Like Stalin in the effect of his gaze, Dzierżyński resembled Stalin in refusing to delegate the smallest trifle. Every detail – passengers travelling without tickets, rats in baggage compartments, matchboxes that contained not 100 but 85 matches – bothered him more than the general economic desolation and financial destitution facing the Soviets in 1923. The more Dzierżyński was mocked by Trotsky, the more he relied on Stalin. He asked Stalin for the right to deport ‘speculators, idlers, leeches’ as those responsible for price inflation.
57
Trotsky recalled: ‘Dzierżyński would catch fire on any question, even a secondary one, his fine nostrils would shiver, his eyes spark, his voice would tense and often break…’ Dzierżyński’s boast was: ‘I never ever spare myself. And that is why all of you here love me, because you trust me.’
As Lenin lay paralysed and speechless, the danger of civil war in the Soviet Union between an army that admired Trotsky and a bureaucracy that depended on Stalin had the rank and file of OGPU, itself both an army and a bureaucracy, vacillating. Dzierżyński held a meeting of OGPU functionaries during which he shouted hysterically ‘I hate you!’ at his co-speaker, the convinced Trotskyist Evgeni Preobrazhensky, editor of
Pravda
and co-author of
The Alphabet of Communism.
By the end of 1923, Stalin’s power, still threatened by those closest to Lenin, nevertheless had a wider basis than his rivals’. Stalin thrived, for he held three crucial posts in the party and the government: he was general secretary of the party, the dominant figure in the party’s organizational bureau, and he was commissar for national minorities. But Dzierżyński,
travelling the length and breadth of the Soviet Union to inspect OGPU, the railways and the economy, was physically and spiritually flagging. His secretary Vladimir Gerson protested but got no understanding from Stalin’s aides. One telegraphed:
Omsk. Dzierżyński’s health is now worse than in Moscow, the work no less. He gets more worked up, he curses more, since things are as bad as they could be. Dzierżyński’s presence here is indispensable, otherwise we could have complete collapse. There is no need for medical examination, I don’t understand how you, Gerson, can demand he be examined so that he doesn’t know, why don’t you tell me how?
58
Dzierżyński was suffering from years of malnutrition, tuberculosis and a heart condition exacerbated by frenetic work and travel. Once Lenin was dead, only Menzhinsky, Iagoda and Gerson cared if Dzierżyński wore himself out. Apart from their personal affection for him, he was the only chekist who had any charisma, and they basked in his chivalrous image.

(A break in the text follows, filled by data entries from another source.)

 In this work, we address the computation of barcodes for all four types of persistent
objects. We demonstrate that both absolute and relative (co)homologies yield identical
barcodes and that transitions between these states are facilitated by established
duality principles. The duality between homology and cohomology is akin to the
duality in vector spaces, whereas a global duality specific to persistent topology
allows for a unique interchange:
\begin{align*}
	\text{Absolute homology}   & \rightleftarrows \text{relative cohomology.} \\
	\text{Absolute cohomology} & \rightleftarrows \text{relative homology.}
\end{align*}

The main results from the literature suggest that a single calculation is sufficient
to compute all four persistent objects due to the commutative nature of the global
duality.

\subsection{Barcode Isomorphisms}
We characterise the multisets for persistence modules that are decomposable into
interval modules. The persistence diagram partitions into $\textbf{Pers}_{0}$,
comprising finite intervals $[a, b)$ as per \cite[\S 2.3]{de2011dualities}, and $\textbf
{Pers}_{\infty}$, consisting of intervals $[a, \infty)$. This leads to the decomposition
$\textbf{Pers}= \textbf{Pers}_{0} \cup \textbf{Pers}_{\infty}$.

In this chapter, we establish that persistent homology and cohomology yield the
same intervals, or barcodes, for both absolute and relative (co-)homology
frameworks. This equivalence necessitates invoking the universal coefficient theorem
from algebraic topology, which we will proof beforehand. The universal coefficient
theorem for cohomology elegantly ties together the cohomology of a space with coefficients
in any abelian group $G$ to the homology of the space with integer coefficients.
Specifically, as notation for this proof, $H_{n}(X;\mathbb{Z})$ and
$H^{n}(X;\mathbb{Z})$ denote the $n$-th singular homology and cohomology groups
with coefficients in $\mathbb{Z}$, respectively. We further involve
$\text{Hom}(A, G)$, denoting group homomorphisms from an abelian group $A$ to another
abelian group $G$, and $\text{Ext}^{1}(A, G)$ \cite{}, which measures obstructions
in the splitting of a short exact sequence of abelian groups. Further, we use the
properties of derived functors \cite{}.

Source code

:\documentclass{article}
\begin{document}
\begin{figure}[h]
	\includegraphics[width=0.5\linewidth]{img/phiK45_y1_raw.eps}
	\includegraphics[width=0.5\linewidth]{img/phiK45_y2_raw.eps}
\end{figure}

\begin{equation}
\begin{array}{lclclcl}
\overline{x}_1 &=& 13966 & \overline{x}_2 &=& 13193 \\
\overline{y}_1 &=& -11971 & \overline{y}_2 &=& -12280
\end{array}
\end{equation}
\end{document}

In 1925 Stalin instructed Dzierżyński, whom he now no longer needed, to reduce his working week to thirty-five hours; the Kremlin doctors forcibly X-rayed him and tested his blood. Together with Menzhinsky, his neighbour in the country, and Iagoda, Dzierżyński took the waters at Essentuki in the Caucasus. The doctors prescribed warm showers, regular enemas, a semi-vegetarian diet, Caucasian mineral water and long weekend breaks. Dzierżyński got no better. Typical of his attitude to his health and doctors is a letter to his secretary a year before he died: ‘I am still coughing, especially at night. I have thick yellow phlegm. Please give me medicine to disinfect my lungs and fix the phlegm. I need not be examined. I can’t stand the sight of doctors and will not consent to being examined. I request that the question not even be raised.’
59
On 20 July 1926, in the middle of a rambling, impassioned speech defending the peasantry against the left opposition’s programme of collectivization, Dzierżyński collapsed; he recovered briefly at home and then died. The autopsy revealed that his coronary arteries were blocked: he died, like Lenin, of arteriosclerosis.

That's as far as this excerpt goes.